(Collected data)
=====

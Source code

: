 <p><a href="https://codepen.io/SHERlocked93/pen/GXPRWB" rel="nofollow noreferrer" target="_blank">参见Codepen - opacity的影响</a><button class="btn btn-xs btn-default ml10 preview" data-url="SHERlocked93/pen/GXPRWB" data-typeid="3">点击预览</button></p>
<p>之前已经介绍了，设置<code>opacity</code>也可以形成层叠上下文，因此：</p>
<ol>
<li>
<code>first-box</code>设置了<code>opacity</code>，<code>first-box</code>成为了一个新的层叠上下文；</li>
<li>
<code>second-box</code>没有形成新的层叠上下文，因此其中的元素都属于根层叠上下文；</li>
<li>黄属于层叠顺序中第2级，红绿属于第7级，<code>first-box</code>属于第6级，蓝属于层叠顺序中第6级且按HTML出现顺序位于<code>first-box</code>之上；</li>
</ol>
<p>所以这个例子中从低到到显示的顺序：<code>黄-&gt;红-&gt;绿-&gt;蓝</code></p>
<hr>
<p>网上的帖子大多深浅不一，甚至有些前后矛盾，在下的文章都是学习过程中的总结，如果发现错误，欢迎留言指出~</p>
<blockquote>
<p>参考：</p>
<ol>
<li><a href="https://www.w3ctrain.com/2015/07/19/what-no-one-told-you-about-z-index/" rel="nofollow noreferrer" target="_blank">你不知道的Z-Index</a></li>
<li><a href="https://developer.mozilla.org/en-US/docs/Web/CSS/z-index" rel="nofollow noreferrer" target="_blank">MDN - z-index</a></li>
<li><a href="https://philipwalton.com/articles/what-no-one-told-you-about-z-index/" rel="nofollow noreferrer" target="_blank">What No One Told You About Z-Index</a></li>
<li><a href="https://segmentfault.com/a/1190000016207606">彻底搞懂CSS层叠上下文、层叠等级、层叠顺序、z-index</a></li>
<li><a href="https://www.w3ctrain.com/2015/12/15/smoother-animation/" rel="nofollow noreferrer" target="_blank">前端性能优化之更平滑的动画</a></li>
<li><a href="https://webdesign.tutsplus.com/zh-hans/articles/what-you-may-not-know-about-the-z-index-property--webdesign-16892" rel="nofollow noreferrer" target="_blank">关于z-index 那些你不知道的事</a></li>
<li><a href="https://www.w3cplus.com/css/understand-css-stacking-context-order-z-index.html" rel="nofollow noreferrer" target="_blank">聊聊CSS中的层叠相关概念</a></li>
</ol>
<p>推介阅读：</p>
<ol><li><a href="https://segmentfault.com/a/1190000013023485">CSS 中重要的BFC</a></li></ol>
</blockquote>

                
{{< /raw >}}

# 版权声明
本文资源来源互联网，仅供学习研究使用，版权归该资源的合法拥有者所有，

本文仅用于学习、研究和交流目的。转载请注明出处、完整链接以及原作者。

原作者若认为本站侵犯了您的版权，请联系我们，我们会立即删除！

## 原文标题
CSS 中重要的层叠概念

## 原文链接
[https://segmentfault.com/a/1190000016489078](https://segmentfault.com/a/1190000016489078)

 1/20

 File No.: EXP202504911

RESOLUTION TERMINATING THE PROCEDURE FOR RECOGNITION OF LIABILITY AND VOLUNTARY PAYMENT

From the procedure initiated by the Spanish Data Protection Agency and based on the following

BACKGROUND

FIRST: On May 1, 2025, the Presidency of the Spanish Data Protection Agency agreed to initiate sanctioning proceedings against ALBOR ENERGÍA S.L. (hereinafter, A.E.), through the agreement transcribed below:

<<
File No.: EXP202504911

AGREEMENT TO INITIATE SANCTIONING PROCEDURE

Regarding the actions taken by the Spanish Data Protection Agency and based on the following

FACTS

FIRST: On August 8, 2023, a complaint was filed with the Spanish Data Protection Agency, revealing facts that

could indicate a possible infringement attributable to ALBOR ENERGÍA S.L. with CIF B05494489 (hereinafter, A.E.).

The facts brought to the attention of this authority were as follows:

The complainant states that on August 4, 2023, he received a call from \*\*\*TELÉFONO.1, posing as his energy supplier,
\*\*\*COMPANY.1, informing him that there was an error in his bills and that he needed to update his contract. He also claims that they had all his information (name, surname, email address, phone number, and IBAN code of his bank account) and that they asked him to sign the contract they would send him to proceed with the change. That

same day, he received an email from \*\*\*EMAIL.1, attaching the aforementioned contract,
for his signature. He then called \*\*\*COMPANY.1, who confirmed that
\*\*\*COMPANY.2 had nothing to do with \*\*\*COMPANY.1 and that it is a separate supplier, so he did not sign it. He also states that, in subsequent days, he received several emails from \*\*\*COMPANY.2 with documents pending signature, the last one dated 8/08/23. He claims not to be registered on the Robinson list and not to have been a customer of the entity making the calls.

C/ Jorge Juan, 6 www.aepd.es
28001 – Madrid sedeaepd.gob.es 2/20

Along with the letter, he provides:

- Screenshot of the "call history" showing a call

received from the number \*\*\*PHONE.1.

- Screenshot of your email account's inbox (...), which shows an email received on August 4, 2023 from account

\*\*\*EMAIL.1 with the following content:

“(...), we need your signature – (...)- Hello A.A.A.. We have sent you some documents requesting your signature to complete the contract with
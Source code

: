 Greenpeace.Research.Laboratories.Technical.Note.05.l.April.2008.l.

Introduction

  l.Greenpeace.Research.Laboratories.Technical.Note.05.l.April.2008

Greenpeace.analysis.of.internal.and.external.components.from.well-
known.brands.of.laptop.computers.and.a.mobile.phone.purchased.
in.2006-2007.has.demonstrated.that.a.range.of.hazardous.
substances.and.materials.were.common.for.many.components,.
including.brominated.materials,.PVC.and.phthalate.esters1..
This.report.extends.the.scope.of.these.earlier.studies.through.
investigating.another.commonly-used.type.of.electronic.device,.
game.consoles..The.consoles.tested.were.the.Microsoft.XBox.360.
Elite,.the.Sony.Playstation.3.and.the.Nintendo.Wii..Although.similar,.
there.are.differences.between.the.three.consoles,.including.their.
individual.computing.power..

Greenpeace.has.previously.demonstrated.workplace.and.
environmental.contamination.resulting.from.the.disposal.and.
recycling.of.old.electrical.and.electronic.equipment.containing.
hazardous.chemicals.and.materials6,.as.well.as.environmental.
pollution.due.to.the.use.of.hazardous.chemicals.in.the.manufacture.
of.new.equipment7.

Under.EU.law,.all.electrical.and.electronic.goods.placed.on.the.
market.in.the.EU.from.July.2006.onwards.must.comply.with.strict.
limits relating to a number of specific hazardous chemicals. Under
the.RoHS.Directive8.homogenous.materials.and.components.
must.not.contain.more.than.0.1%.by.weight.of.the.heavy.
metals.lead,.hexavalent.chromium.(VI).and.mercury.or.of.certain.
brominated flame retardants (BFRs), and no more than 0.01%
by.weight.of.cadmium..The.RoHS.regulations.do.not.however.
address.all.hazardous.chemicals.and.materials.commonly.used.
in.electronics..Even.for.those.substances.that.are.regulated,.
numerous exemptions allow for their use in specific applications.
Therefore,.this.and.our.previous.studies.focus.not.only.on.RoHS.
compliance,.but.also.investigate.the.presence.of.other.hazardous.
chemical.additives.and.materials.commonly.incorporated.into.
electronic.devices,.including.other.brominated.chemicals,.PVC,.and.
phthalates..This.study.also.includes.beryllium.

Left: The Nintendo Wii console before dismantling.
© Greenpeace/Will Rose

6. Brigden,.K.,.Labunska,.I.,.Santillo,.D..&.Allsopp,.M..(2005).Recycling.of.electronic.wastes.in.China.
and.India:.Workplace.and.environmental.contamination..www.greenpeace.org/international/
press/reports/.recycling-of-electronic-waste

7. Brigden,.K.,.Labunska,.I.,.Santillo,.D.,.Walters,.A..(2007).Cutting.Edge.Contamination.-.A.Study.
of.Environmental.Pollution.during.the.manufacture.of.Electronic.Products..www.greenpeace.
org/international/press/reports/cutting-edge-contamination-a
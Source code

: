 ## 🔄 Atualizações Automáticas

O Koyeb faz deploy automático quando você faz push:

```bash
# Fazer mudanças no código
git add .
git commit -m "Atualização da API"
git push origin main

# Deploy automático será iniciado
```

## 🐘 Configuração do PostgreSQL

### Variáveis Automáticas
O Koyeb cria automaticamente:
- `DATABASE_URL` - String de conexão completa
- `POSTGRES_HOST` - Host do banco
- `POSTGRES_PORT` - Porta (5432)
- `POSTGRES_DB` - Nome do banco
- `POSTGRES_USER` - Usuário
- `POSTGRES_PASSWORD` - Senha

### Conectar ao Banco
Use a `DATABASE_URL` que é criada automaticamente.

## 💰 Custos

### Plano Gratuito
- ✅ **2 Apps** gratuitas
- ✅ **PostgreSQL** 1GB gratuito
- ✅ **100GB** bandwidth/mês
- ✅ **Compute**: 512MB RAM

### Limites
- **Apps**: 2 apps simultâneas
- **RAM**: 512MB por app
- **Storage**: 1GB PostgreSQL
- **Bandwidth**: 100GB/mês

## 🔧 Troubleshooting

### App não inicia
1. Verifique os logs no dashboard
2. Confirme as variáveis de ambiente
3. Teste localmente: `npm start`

=====

Task directions:
Copy out each line of the data containing the string "Koyeb".

Result for this task:
O Koyeb faz deploy automático quando você faz push:
O Koyeb cria automaticamente:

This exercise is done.